Prices of residential property decreased by an average 9.9 percent year-on-year, the statistical office Destatis said Friday. This was the biggest annual fall since the start of the time series in 2000.
In the same quarter last year, the house price index hit a record high. But they have been falling quarter-on-quarter since then, the statistical office observed.
In the second quarter, house prices fell 1.5 percent from the previous three months after a 2.9 percent slump in the first quarter. In the fourth quarter of 2022, prices had declined 5.1 percent.
Official data released earlier this month showed that apartment permits granted during January to July were 27.8 percent lower than in the same period last year.
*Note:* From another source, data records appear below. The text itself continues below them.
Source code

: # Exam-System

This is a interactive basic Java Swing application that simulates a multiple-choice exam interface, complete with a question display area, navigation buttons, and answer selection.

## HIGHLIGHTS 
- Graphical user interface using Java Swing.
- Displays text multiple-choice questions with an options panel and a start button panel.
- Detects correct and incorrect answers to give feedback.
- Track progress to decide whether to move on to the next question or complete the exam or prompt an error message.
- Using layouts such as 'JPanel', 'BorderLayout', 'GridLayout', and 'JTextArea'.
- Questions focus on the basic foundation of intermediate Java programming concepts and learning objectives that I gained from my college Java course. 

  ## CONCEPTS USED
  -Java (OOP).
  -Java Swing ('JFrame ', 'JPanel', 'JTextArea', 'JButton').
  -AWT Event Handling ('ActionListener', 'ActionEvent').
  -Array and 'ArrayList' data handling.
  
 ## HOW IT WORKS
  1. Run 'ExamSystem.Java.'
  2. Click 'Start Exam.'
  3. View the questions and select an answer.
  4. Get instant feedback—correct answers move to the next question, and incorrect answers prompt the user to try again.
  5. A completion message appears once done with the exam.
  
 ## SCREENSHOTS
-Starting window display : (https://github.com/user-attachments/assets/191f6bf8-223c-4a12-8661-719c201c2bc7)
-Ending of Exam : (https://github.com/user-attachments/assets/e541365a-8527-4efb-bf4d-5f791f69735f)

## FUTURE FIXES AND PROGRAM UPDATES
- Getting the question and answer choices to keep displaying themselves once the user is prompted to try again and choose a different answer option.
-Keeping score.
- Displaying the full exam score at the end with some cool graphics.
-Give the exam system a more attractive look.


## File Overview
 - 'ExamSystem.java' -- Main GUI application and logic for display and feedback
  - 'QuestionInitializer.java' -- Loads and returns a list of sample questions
Separate survey data suggest the crisis in the German residential construction sector has intensified in recent months.
The number of housing project cancellations hit a new high in August, mainly due to rising costs and higher interest rates the ifo Institute said last week.
“The uncertainty in the market is huge,” Head of Surveys at ifo Klaus Wohlrabe said.
In addition to the surge in construction costs and higher interest rates, which have made many projects that were still profitable in early 2022 no longer viable, the scaling back of subsidies due to tighter energy regulations is putting a strain on builders’ calculations, ifo said.
The ifo survey also showed that 44.2 percent of companies reported a lack of orders for housing in August, up from 40.3 percent in July. In the same month last year, the share was only 13.8 percent.
The latest purchasing managers’ survey by S&P Global had shown that Germany’s construction activity continued its downward trend in August amid a steep fall in residential building projects due to the impact of rising interest rates.
The PMI survey showed that housing activity contracted at the fastest rate in thirteen-and-a-half years.
Both the ifo and the PMI surveys showed that business expectations among house builders deteriorated as they expect further decline in business going forward.
The European Central Bank raised its key interest rates for a tenth policy session last week, but has signaled a pause ahead, despite policymakers assessing inflation to remain “too high, too long”, as Eurozone economy slows.